In this blog post, we will be discussing how to utilize the Cisco PowerShell Agent and the provide Cisco UCS Director task, Execute PowerShell Command.  We will also go over what it’s going to take to parse the response of this task and retrieve information to be used as Cisco UCS Director variables for other tasks in our workflow.

Execute PowerShell Command

 First things first, we need to create a new workflow to begin using this task.  You can easily navigate to the workflow designer, by using the menu bars while logged in as an administrator.  Navigate to the following location:  Policies > Orchestration.  Make sure you are on the Workflows tab.  Create a new workflow from the menu options in these screens.

Once you’ve created the workflow, enter the Workflow Designer.  Along the left side of the window, you should be able to see what sort of tasks are available to be placed in the designer.  In the text entry field near the top, go ahead and enter the word “PowerShell”.  You will find the Cisco created task under the Cloupia Tasks > General Tasks folder.  Click on the task and drag it to the designer layout portion of the screen.  Once you’ve done that, double click on the task to begin editing the task.

You can proceed right through the section for User Input Mapping, as we don’t have any sort of inputs we are assigning to required values of the task.  Proceed to the “Task Inputs” section of the task edit process.  You should see something like this:

screen-shot-2017-02-10-at-3-42-29-pm

As you can see, I have already entered in some of the values for this task.  This looks very like what we had entered in the last blog post (Cisco UCS Director and the PowerShell Agent – Part 1).  The only major difference is that there is a PowerShell Agent selection box.  Populating this box is the different PowerShell agents we’ve registered with UCS Director.

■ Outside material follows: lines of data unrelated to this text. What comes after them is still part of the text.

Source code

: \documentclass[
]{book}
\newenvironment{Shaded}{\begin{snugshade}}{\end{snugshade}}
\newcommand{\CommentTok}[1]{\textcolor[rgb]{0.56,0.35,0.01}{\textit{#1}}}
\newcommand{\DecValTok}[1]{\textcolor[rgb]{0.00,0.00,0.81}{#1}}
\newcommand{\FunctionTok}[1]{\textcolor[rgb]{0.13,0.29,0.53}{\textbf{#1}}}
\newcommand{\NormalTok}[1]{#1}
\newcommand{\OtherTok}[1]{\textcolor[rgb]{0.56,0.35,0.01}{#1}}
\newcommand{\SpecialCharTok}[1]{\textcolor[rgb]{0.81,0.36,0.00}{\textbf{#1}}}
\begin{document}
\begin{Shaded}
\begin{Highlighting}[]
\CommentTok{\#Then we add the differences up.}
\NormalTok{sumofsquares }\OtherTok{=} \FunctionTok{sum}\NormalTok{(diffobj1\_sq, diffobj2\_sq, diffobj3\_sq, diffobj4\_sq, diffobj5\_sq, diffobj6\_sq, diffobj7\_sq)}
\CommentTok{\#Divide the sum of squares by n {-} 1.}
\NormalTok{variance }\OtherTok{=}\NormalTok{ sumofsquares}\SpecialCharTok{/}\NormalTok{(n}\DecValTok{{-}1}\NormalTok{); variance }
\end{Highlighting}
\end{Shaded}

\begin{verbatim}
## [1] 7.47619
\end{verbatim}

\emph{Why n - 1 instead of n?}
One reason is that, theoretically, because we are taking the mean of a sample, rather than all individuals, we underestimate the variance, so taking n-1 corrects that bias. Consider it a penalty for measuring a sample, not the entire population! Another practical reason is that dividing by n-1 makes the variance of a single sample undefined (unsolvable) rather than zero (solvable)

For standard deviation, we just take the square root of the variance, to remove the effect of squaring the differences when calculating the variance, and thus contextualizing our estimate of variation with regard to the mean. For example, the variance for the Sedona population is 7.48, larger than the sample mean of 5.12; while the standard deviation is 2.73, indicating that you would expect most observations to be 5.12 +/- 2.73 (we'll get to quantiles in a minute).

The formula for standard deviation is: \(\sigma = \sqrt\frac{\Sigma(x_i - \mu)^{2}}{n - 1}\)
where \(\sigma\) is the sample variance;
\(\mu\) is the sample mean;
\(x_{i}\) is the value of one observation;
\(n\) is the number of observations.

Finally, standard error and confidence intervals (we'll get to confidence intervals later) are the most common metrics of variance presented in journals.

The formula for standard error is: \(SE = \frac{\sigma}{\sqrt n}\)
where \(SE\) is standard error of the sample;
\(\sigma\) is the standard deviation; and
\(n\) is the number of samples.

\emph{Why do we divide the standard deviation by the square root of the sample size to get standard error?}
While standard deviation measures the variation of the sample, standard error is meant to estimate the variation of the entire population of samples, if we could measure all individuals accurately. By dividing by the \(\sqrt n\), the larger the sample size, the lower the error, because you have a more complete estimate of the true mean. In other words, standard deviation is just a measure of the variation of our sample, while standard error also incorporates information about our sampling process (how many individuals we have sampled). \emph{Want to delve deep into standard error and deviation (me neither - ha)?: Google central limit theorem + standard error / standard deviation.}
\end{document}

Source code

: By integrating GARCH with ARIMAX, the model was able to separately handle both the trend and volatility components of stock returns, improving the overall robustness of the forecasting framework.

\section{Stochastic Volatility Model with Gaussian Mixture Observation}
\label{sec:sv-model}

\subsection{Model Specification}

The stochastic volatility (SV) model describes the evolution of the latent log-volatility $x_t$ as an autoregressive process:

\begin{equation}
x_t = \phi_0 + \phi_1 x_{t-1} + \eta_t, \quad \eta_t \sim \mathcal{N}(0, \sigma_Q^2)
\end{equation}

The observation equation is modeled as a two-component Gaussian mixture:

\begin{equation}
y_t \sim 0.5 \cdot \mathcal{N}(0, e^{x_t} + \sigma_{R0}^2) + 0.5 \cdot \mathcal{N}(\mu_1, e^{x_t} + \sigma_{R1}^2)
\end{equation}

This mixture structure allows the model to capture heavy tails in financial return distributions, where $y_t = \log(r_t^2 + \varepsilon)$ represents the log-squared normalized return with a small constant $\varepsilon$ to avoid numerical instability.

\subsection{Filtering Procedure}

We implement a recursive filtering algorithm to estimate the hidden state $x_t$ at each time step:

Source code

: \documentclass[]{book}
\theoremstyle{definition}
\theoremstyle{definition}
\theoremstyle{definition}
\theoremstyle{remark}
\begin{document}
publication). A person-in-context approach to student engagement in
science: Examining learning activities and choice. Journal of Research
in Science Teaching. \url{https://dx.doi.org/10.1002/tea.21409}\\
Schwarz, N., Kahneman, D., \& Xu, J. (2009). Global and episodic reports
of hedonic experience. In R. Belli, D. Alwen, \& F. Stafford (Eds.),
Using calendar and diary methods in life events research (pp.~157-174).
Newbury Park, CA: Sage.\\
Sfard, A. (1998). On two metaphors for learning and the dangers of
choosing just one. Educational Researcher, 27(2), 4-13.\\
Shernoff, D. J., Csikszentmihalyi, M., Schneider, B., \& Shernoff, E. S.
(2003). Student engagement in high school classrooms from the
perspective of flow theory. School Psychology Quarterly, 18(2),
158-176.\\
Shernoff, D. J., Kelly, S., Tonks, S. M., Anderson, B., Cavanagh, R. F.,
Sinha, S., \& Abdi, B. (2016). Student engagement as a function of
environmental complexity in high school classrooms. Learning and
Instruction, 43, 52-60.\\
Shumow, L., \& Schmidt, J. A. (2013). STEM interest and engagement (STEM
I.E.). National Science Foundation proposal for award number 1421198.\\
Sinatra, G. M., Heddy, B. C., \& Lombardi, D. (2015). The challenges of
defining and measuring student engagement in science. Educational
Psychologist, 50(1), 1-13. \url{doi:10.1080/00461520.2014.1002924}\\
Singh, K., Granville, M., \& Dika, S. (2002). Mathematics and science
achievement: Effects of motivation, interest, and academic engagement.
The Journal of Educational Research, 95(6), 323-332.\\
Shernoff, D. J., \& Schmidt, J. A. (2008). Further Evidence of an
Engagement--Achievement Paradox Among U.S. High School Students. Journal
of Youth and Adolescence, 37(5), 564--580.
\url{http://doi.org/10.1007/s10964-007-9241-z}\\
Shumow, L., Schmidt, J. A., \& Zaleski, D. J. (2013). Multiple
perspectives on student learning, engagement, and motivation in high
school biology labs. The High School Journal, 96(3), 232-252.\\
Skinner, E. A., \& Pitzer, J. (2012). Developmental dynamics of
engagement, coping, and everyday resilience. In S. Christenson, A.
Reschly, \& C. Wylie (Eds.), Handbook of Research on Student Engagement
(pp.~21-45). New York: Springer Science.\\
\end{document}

One of the other major differences is that the screen has a rather lengthy scrollbar.  Using the scrollbar, we can see that there are some other entries that can be made.  For instance, you can perform a rollback of this task, in the form of calling upon another script.  This comes in handy for cleaning up whatever was added or changed in your environment.  As a good example, if you use PowerShell to perform operations in Cisco UCS Manager, when you rollback the workflow and remove those services, you would need to remove the changes you just made.  If you create a service profile and associated it with a blade server, you’d want to disassociate the service profile and delete it when that service is no longer necessary.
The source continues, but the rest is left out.